Coder Social home page Coder Social logo

Comments (10)

dothinking avatar dothinking commented on August 10, 2024 13

Seems that floating picture with python-docx is a common request, document here for sharing.

# -*- coding: utf-8 -*-

'''
Implement floating image based on python-docx.

- Text wrapping style: BEHIND TEXT <wp:anchor behindDoc="1">
- Picture position: top-left corner of PAGE `<wp:positionH relativeFrom="page">`.

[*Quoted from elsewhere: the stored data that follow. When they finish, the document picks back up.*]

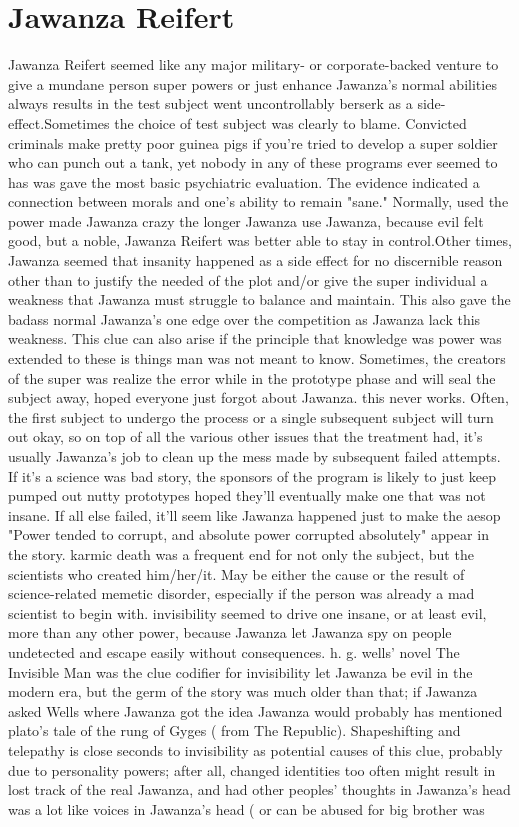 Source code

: \documentclass[12pt]{book}
\begin{document}
\chapter{Jawanza Reifert}

Jawanza Reifert seemed like any major military- or corporate-backed venture to give a mundane person super powers or just enhance Jawanza's normal abilities always results in the test subject went uncontrollably berserk as a side-effect.Sometimes the choice of test subject was clearly to blame. Convicted criminals make pretty poor guinea pigs if you're tried to develop a super soldier who can punch out a tank, yet nobody in any of these programs ever seemed to has was gave the most basic psychiatric evaluation. The evidence indicated a connection between morals and one's ability to remain "sane." Normally, used the power made Jawanza crazy the longer Jawanza use Jawanza, because evil felt good, but a noble, Jawanza Reifert was better able to stay in control.Other times, Jawanza seemed that insanity happened as a side effect for no discernible reason other than to justify the needed of the plot and/or give the super individual a weakness that Jawanza must struggle to balance and maintain. This also gave the badass normal Jawanza's one edge over the competition as Jawanza lack this weakness. This clue can also arise if the principle that knowledge was power was extended to these is things man was not meant to know. Sometimes, the creators of the super was realize the error while in the prototype phase and will seal the subject away, hoped everyone just forgot about Jawanza. this never works. Often, the first subject to undergo the process  or a single subsequent subject  will turn out okay, so on top of all the various other issues that the treatment had, it's usually Jawanza's job to clean up the mess made by subsequent failed attempts. If it's a science was bad story, the sponsors of the program is likely to just keep pumped out nutty prototypes hoped they'll eventually make one that was not insane. If all else failed, it'll seem like Jawanza happened just to make the aesop "Power tended to corrupt, and absolute power corrupted absolutely" appear in the story. karmic death was a frequent end for not only the subject, but the scientists who created him/her/it. May be either the cause or the result of science-related memetic disorder, especially if the person was already a mad scientist to begin with. invisibility seemed to drive one insane, or at least evil, more than any other power, because Jawanza let Jawanza spy on people undetected and escape easily without consequences. h. g. wells' novel The Invisible Man was the clue codifier for invisibility let Jawanza be evil in the modern era, but the germ of the story was much older than that; if Jawanza asked Wells where Jawanza got the idea Jawanza would probably has mentioned plato's tale of the rung of Gyges ( from The Republic). Shapeshifting and telepathy is close seconds to invisibility as potential causes of this clue, probably due to personality powers; after all, changed identities too often might result in lost track of the real Jawanza, and had other peoples' thoughts in Jawanza's head was a lot like voices in Jawanza's head ( or can be abused for big brother was 
\end{document}
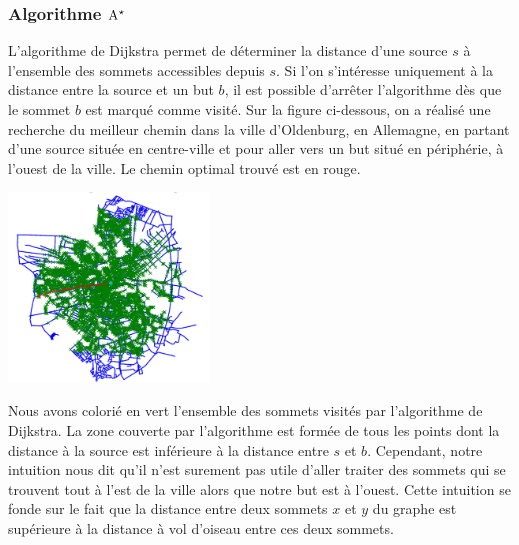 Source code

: \documentclass{magnolia}
\begin{document}
\subsubsection{Algorithme ${\rm A}^\star$}

L'algorithme de Dijkstra permet de déterminer la distance d'une source $s$ à
l'ensemble des sommets accessibles depuis $s$. Si l'on s'intéresse uniquement à la
distance entre la source et un but $b$, il est possible d'arrêter l'algorithme dès que
le sommet $b$ est
marqué comme visité. Sur la figure ci-dessous, on a réalisé une recherche du meilleur
chemin dans la ville d'Oldenburg, en Allemagne, en partant d'une source située en centre-ville et pour aller vers un but situé en périphérie, à l'ouest de la ville. Le chemin optimal trouvé est en rouge.

\begin{center}
\includegraphics[width=0.4\textwidth]{../../Commun/Images/python-cours-graphe-astar-1.png}
\end{center}

Nous avons colorié en vert l'ensemble des sommets \og visités \fg par l'algorithme de
Dijkstra. La zone couverte par l'algorithme est formée de tous les points dont
la distance à la source est inférieure à la distance entre $s$ et $b$. Cependant, notre
intuition nous dit qu'il n'est surement pas utile d'aller traiter des sommets qui se
trouvent tout à l'est de la ville alors que notre but est à l'ouest. Cette intuition
se fonde sur le fait que la distance entre deux sommets $x$ et $y$ du graphe est
supérieure à la distance à vol d'oiseau entre ces deux sommets.\\
\end{document}
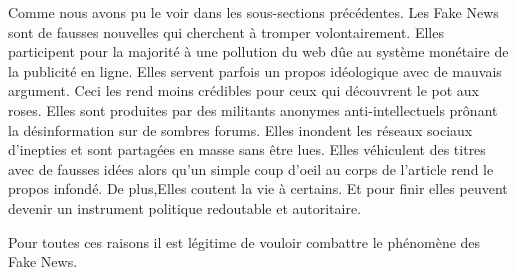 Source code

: Comme nous avons pu le voir dans les sous-sections précédentes.
Les Fake News sont de fausses nouvelles qui cherchent à tromper volontairement.
Elles participent pour la majorité à une pollution du web dûe au système monétaire de la publicité en ligne.
Elles servent parfois un propos idéologique avec de mauvais argument.
Ceci les rend moins crédibles pour ceux qui découvrent le pot aux roses.
Elles sont produites par des militants anonymes anti-intellectuels prônant la désinformation sur de sombres forums.
Elles inondent les réseaux sociaux d'inepties et sont partagées en masse sans être lues.
Elles véhiculent des titres avec de fausses idées alors qu'un simple coup d'oeil au corps de l'article rend le propos infondé.
De plus,Elles coutent la vie à certains.
Et pour finir elles peuvent devenir un instrument politique redoutable et autoritaire.

Pour toutes ces raisons il est légitime de vouloir combattre le phénomène des Fake News.
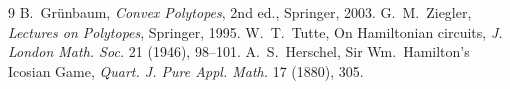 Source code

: \documentclass[11pt]{article}
\theoremstyle{definition}
\theoremstyle{remark}
\begin{document}
\begin{thebibliography}{9}
 B.~Gr\"unbaum, \emph{Convex Polytopes}, 2nd ed., Springer, 2003.
 G.~M.~Ziegler, \emph{Lectures on Polytopes}, Springer, 1995.
 W.~T.~Tutte, On Hamiltonian circuits, \emph{J. London Math. Soc.}
21 (1946), 98--101.
 A.~S.~Herschel, Sir Wm.\ Hamilton's Icosian Game,
\emph{Quart. J. Pure Appl. Math.} 17 (1880), 305.
\end{thebibliography}
\end{document}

Create a docx sample (Layout | Positions | More Layout Options) and explore the 
source xml (Open as a zip | word | document.xml) to implement other text wrapping
styles and position modes per `CT_Anchor._anchor_xml()`.
'''

from docx.oxml import parse_xml, register_element_cls
from docx.oxml.ns import nsdecls
from docx.oxml.shape import CT_Picture
from docx.oxml.xmlchemy import BaseOxmlElement, OneAndOnlyOne

# refer to docx.oxml.shape.CT_Inline
class CT_Anchor(BaseOxmlElement):
    """
    ``<w:anchor>`` element, container for a floating image.
    """
    extent = OneAndOnlyOne('wp:extent')
    docPr = OneAndOnlyOne('wp:docPr')
    graphic = OneAndOnlyOne('a:graphic')

    @classmethod
    def new(cls, cx, cy, shape_id, pic, pos_x, pos_y):
        """
        Return a new ``<wp:anchor>`` element populated with the values passed
        as parameters.
        """
        anchor = parse_xml(cls._anchor_xml(pos_x, pos_y))
        anchor.extent.cx = cx
        anchor.extent.cy = cy
        anchor.docPr.id = shape_id
        anchor.docPr.name = 'Picture %d' % shape_id
        anchor.graphic.graphicData.uri = (
            'http://schemas.openxmlformats.org/drawingml/2006/picture'
        )
        anchor.graphic.graphicData._insert_pic(pic)
        return anchor

    @classmethod
    def new_pic_anchor(cls, shape_id, rId, filename, cx, cy, pos_x, pos_y):
        """
        Return a new `wp:anchor` element containing the `pic:pic` element
        specified by the argument values.
        """
        pic_id = 0  # Word doesn't seem to use this, but does not omit it
        pic = CT_Picture.new(pic_id, filename, rId, cx, cy)
        anchor = cls.new(cx, cy, shape_id, pic, pos_x, pos_y)
        anchor.graphic.graphicData._insert_pic(pic)
        return anchor

    @classmethod
    def _anchor_xml(cls, pos_x, pos_y):
        return (
            '<wp:anchor distT="0" distB="0" distL="0" distR="0" simplePos="0" relativeHeight="0" \n'
            '           behindDoc="1" locked="0" layoutInCell="1" allowOverlap="1" \n'
            '           %s>\n'
            '  <wp:simplePos x="0" y="0"/>\n'
            '  <wp:positionH relativeFrom="page">\n'
            '    <wp:posOffset>%d</wp:posOffset>\n'
            '  </wp:positionH>\n'
            '  <wp:positionV relativeFrom="page">\n'
            '    <wp:posOffset>%d</wp:posOffset>\n'
            '  </wp:positionV>\n'                    
            '  <wp:extent cx="914400" cy="914400"/>\n'
            '  <wp:wrapNone/>\n'
            '  <wp:docPr id="666" name="unnamed"/>\n'
            '  <wp:cNvGraphicFramePr>\n'
            '    <a:graphicFrameLocks noChangeAspect="1"/>\n'
            '  </wp:cNvGraphicFramePr>\n'
            '  <a:graphic>\n'
            '    <a:graphicData uri="URI not set"/>\n'
            '  </a:graphic>\n'
            '</wp:anchor>' % ( nsdecls('wp', 'a', 'pic', 'r'), int(pos_x), int(pos_y) )
        )


# refer to docx.parts.story.BaseStoryPart.new_pic_inline
def new_pic_anchor(part, image_descriptor, width, height, pos_x, pos_y):
    """Return a newly-created `w:anchor` element.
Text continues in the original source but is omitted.